Policja nie ma większych wątpliwości, że sprawcami są radykalni żydowscy osadnicy. Od szeregu miesięcy dopuszczają się oni podobnych aktów wandalizmu na terenie całego Zachodniego Brzegu Jordanu. Ofiarą wandali padają na ogół meczety. Zdarzały się już jednak i napaści na świątynie katolickie. – To obrzydliwy akt i ci, którzy się go dopuścili, muszą zostać surowo ukarani. Wolność wyznania jest podstawowym prawem obywatelskim w Izraelu – powiedział premier Beniamin Netanjahu.
Klasztor Latrun odwiedził natychmiast rabin Gilad Kariv z liberalnego skrzydła judaizmu. – Jako rabin i jako obywatel Izraela wstydzę się za to, co się stało. Bardzo mnie to martwi. Szczególnie, że nie stało się to po raz pierwszy. Musimy zrobić wszystko, żeby przedstawiciele innych wyznań czuli się u nas bezpiecznie – dodał. 20 lutego ekstremiści żydowscy sprofanowali kościół baptystów w Jerozolimie, pisząc na nim m.in. „śmierć chrześcijaństwu” i niewybredne wyzwiska pod adresem Jezusa. Dwa tygodnie wcześniej w tym samym mieście podobnego ataku dokonano na XI-wieczny Klasztor św. Krzyża.
Choć władze państwa żydowskiego w zdecydowany sposób potępiły atak na Latrun, spadła na nie fala krytyki. Czołowy palestyński działacz polityczny Saeb Erekat powiedział, że Izrael przymyka oko na podobne incydenty i nie pali się do łapania wandali. W bardzo ostrym tonie wypowiadają się także przedstawiciele społeczności chrześcijańskiej.

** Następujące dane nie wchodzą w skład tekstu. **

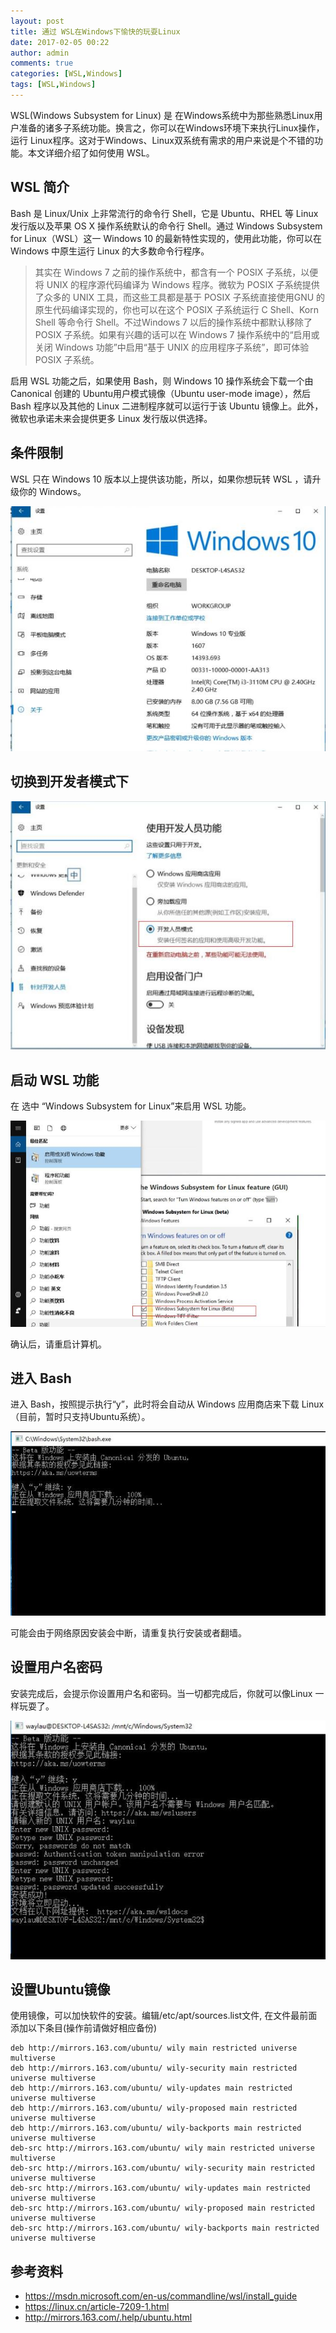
 ```yaml
---
layout: post
title: 通过 WSL在Windows下愉快的玩耍Linux
date: 2017-02-05 00:22
author: admin
comments: true
categories: [WSL,Windows]
tags: [WSL,Windows]
---
```


WSL(Windows Subsystem for Linux) 是 在Windows系统中为那些熟悉Linux用户准备的诸多子系统功能。换言之，你可以在Windows环境下来执行Linux操作，运行 Linux程序。这对于Windows、Linux双系统有需求的用户来说是个不错的功能。本文详细介绍了如何使用 WSL。
   
<!-- more -->


## WSL 简介

Bash 是 Linux/Unix 上非常流行的命令行 Shell，它是 Ubuntu、RHEL 等 Linux 发行版以及苹果 OS X 操作系统默认的命令行 Shell。通过 Windows Subsystem for Linux（WSL）这一 Windows 10 的最新特性实现的，使用此功能，你可以在 Windows 中原生运行 Linux 的大多数命令行程序。

>其实在 Windows 7 之前的操作系统中，都含有一个 POSIX 子系统，以便将 UNIX 的程序源代码编译为 Windows 程序。微软为 POSIX 子系统提供了众多的 UNIX 工具，而这些工具都是基于 POSIX 子系统直接使用GNU 的原生代码编译实现的，你也可以在这个 POSIX 子系统运行 C Shell、Korn Shell 等命令行 Shell。不过Windows 7 以后的操作系统中都默认移除了 POSIX 子系统。如果有兴趣的话可以在 Windows 7 操作系统中的“启用或关闭 Windows 功能”中启用“基于 UNIX 的应用程序子系统”，即可体验 POSIX 子系统。

启用 WSL 功能之后，如果使用 Bash，则 Windows 10 操作系统会下载一个由 Canonical 创建的 Ubuntu用户模式镜像（Ubuntu user-mode image），然后 Bash 程序以及其他的 Linux 二进制程序就可以运行于该 Ubuntu 镜像上。此外，微软也承诺未来会提供更多 Linux 发行版以供选择。

## 条件限制


WSL 只在 Windows 10 版本以上提供该功能，所以，如果你想玩转 WSL ，请升级你的 Windows。

![](../images/post/20170205-win10-version.jpg)


## 切换到开发者模式下

![](../images/post/20170205-win10-dev.jpg)

## 启动 WSL 功能

在 选中 “Windows Subsystem for Linux”来启用  WSL 功能。

![](../images/post/20170205-win10-enable-wsl.jpg)

确认后，请重启计算机。


## 进入 Bash

进入 Bash，按照提示执行“y”，此时将会自动从 Windows 应用商店来下载 Linux （目前，暂时只支持Ubuntu系统）。


![](../images/post/20170205-win10-bash.jpg)


可能会由于网络原因安装会中断，请重复执行安装或者翻墙。

## 设置用户名密码

安装完成后，会提示你设置用户名和密码。当一切都完成后，你就可以像Linux 一样玩耍了。

![](../images/post/20170205-win10-bash-user.jpg)

## 设置Ubuntu镜像

使用镜像，可以加快软件的安装。编辑/etc/apt/sources.list文件, 在文件最前面添加以下条目(操作前请做好相应备份)

```
deb http://mirrors.163.com/ubuntu/ wily main restricted universe multiverse
deb http://mirrors.163.com/ubuntu/ wily-security main restricted universe multiverse
deb http://mirrors.163.com/ubuntu/ wily-updates main restricted universe multiverse
deb http://mirrors.163.com/ubuntu/ wily-proposed main restricted universe multiverse
deb http://mirrors.163.com/ubuntu/ wily-backports main restricted universe multiverse
deb-src http://mirrors.163.com/ubuntu/ wily main restricted universe multiverse
deb-src http://mirrors.163.com/ubuntu/ wily-security main restricted universe multiverse
deb-src http://mirrors.163.com/ubuntu/ wily-updates main restricted universe multiverse
deb-src http://mirrors.163.com/ubuntu/ wily-proposed main restricted universe multiverse
deb-src http://mirrors.163.com/ubuntu/ wily-backports main restricted universe multiverse
```


## 参考资料

* https://msdn.microsoft.com/en-us/commandline/wsl/install_guide
* https://linux.cn/article-7209-1.html
* http://mirrors.163.com/.help/ubuntu.html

– Jeśli Żydzi oczekują szacunku, powinni go okazywać również innym – powiedział kustosz Ziemi Świętej ojciec Pierbattista Pizzaballa, który jest specjalnym wysłannikiem Watykanu do opieki nad miejscami świętymi. Napisał on nawet list do prezydenta Szymona Peresa, w którym stwierdził, że nasilenie antychrześcijańskich incydentów w ostatnim czasie jest tak duże, że władze Izraela powinny podjąć zdecydowane środki.
Izraelczycy starają się jednak uspokoić nastroje i zapewniają, że kontrolują sytuację. – Chrześcijanie są u nas bezpieczni. Polscy pielgrzymi mogą przyjeżdżać bez obaw do Ziemi Świętej – powiedział „Rz” Nir Hasson, dziennikarz „Haarec” specjalizujący się w sprawach religijnych. – Podobne wybryki to dzieło radykalnie nastawionych wyrostków. Chuligani są jednak na całym świecie – dodał.